Scientists develop new compounds to combat resistant Malaria
Malaria is a global health problem caused by Plasmodium parasites that are transmitted to humans through bites from infected mosquitoes. Its incidence is increasing every year as resistance to antimalarial treatments is constantly increasing. The parasites are capable of adapting to varied environments lading to the problem of resistance.
Scientists at the Institut Pasteur and the CNRS have generated new types of DNA methylation inhibitors against malaria parasites. The quinoline–quinazoline-based inhibitors kill parasites, including artemisinin-resistant field isolates adapted to culture, in the low nanomolar range. The compounds target all stages of the asexual cycle, including early rings, during a 6 h treatment period; they reduce DNA methylation in the parasite and show in vivo activity at 10 mg/kg. These potent inhibitors are a new starting point to develop fast-acting antimalarials that could be used in combination with artemisinins. The results of their research were published in the journal ACS Central Science.
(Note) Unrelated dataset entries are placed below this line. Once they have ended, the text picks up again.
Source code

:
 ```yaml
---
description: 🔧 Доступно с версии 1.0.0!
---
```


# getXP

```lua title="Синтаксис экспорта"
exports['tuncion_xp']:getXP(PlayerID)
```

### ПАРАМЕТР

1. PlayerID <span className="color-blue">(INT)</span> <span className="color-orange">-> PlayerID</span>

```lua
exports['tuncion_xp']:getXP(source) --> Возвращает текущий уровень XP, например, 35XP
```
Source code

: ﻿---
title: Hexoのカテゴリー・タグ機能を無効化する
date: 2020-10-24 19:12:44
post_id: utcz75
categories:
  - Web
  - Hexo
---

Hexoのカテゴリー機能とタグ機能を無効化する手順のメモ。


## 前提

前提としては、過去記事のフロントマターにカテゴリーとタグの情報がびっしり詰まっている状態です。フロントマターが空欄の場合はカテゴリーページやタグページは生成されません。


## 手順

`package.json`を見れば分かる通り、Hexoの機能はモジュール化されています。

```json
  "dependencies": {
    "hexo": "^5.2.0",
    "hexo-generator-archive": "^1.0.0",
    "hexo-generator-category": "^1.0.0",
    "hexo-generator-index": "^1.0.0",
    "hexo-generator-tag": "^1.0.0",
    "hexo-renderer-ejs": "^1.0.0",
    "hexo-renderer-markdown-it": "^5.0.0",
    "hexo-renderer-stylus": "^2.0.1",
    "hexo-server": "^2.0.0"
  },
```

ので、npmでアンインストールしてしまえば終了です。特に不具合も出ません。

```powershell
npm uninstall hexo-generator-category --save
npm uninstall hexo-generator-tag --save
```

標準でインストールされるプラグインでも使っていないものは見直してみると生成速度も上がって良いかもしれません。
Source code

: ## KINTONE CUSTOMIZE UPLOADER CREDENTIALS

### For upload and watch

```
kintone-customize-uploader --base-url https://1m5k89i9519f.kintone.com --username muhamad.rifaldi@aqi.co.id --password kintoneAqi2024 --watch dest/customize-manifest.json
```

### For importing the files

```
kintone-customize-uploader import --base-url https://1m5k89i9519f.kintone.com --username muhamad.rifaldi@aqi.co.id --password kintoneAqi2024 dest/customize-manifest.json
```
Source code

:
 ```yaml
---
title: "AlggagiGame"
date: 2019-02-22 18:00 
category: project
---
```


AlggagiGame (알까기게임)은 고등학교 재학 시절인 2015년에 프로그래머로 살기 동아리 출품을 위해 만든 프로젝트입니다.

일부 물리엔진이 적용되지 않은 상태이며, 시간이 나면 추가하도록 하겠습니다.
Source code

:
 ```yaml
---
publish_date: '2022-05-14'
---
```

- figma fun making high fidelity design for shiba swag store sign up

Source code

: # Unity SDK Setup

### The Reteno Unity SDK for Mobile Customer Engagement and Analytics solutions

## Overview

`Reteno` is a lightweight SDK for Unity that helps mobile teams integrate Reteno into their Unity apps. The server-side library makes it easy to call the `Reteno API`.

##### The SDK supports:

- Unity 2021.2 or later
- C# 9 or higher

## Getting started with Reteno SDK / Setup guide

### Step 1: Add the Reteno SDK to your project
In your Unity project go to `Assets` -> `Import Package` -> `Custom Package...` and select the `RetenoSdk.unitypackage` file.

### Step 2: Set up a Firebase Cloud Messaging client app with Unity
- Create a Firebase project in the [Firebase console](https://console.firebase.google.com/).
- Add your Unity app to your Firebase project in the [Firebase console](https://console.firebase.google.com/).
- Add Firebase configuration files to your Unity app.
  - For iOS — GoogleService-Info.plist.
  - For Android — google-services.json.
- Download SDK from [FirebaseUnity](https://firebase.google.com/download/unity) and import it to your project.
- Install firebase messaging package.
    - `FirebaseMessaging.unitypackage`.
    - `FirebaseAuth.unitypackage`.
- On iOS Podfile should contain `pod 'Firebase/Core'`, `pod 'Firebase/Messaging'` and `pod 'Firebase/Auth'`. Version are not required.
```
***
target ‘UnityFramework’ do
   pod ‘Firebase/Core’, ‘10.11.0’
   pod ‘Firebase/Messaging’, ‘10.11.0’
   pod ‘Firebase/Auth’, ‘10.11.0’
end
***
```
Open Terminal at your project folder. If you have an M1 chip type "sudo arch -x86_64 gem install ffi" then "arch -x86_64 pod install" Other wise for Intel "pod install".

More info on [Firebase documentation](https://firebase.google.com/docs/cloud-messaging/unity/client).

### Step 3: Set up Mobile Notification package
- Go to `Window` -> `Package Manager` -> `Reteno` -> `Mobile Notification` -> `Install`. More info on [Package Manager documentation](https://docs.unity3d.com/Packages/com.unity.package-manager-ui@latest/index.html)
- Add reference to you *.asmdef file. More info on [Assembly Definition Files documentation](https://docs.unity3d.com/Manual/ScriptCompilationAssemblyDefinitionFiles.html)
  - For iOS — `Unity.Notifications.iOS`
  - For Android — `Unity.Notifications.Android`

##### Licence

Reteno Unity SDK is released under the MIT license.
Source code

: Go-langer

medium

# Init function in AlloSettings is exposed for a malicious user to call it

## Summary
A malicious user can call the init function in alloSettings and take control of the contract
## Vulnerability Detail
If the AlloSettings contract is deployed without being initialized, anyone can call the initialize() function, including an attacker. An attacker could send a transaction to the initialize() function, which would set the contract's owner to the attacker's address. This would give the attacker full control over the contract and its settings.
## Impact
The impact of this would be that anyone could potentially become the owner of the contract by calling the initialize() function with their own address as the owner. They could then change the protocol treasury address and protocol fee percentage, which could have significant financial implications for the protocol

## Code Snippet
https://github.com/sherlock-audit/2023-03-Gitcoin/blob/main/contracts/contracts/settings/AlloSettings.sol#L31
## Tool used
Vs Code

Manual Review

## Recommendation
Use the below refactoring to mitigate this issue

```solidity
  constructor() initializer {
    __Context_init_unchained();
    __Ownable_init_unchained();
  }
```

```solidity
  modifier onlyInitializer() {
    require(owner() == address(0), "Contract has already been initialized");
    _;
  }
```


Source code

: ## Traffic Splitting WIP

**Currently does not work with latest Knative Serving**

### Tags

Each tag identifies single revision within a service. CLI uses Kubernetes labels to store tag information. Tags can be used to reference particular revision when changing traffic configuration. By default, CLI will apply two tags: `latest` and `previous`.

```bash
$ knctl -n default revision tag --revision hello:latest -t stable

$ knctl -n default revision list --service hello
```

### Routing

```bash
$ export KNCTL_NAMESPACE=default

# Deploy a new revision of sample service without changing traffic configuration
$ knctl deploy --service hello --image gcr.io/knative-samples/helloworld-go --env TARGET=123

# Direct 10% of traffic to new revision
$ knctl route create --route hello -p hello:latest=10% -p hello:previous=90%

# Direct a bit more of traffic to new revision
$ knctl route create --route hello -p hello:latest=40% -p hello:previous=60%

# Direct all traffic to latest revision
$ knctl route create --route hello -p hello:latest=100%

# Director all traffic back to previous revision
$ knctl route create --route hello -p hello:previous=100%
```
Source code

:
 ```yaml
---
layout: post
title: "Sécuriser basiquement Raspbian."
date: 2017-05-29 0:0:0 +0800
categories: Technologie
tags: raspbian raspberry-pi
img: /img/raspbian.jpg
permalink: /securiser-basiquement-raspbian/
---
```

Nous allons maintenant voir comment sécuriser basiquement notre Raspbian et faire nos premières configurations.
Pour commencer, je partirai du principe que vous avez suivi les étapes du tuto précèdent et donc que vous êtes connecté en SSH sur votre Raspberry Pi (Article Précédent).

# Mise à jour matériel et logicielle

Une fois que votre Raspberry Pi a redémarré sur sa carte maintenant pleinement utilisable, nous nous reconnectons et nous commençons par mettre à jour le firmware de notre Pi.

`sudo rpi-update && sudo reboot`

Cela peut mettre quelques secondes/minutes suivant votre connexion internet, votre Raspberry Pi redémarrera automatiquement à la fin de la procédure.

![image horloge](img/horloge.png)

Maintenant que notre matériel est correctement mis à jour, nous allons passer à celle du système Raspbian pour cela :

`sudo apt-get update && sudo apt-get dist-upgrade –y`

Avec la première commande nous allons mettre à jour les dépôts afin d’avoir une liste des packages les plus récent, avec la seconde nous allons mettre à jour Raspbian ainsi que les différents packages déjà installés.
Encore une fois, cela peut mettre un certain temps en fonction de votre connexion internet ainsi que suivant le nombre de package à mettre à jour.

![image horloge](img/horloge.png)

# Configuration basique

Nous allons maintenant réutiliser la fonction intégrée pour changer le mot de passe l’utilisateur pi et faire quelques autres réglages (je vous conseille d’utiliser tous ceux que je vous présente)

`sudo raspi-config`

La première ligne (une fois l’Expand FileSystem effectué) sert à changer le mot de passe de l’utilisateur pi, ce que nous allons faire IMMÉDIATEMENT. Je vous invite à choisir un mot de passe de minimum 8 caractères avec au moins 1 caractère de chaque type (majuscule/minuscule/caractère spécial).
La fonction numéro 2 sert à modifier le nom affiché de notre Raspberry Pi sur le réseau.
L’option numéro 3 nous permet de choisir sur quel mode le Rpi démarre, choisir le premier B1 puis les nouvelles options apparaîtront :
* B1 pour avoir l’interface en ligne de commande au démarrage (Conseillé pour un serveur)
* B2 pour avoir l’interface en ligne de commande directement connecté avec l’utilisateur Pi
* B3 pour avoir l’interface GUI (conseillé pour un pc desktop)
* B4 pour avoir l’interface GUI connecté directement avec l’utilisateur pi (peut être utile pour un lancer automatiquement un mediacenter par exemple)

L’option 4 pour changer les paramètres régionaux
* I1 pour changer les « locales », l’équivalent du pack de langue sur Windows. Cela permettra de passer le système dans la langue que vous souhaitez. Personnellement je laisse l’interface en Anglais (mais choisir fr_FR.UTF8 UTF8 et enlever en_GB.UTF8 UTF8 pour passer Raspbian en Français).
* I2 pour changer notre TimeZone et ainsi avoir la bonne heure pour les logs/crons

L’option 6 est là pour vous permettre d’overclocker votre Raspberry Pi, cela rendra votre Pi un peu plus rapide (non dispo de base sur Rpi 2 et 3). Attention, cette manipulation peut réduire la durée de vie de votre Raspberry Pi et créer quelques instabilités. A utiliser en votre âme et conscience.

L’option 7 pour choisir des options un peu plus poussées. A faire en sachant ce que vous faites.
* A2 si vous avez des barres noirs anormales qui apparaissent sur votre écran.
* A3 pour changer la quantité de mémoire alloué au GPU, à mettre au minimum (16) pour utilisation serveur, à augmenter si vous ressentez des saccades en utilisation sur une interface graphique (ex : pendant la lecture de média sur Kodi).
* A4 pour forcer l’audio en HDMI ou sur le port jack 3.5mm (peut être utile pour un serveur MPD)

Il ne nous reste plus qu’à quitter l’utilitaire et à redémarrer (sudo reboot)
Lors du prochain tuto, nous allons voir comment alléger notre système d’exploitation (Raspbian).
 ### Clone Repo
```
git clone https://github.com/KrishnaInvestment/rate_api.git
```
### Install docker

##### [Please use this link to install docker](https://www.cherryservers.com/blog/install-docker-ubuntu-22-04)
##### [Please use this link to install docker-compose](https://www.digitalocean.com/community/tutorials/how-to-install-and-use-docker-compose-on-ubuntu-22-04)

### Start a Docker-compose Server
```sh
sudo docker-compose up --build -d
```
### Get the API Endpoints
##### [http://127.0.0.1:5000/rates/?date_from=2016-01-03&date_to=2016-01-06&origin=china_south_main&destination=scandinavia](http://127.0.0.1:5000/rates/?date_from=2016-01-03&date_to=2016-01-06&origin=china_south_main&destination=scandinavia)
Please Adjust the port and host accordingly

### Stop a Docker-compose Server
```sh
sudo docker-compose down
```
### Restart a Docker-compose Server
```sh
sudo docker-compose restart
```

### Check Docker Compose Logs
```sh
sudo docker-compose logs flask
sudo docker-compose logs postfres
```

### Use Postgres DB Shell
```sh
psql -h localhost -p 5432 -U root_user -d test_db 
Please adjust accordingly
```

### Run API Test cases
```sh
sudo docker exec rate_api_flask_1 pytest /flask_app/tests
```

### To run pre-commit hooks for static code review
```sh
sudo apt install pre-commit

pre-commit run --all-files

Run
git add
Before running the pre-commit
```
"At each stage in the cycle, epigenetic mechanisms such as histone or DNA modifications regulate the expression of the parasite's genes, enabling the specific expression of some genes in the cell at a given time so that the parasite can adapt to its environment," explains Flore Nardella, a contract researcher in the Biology of Host-Parasite Interactions laboratory (Institut Pasteur/CNRS/Inserm).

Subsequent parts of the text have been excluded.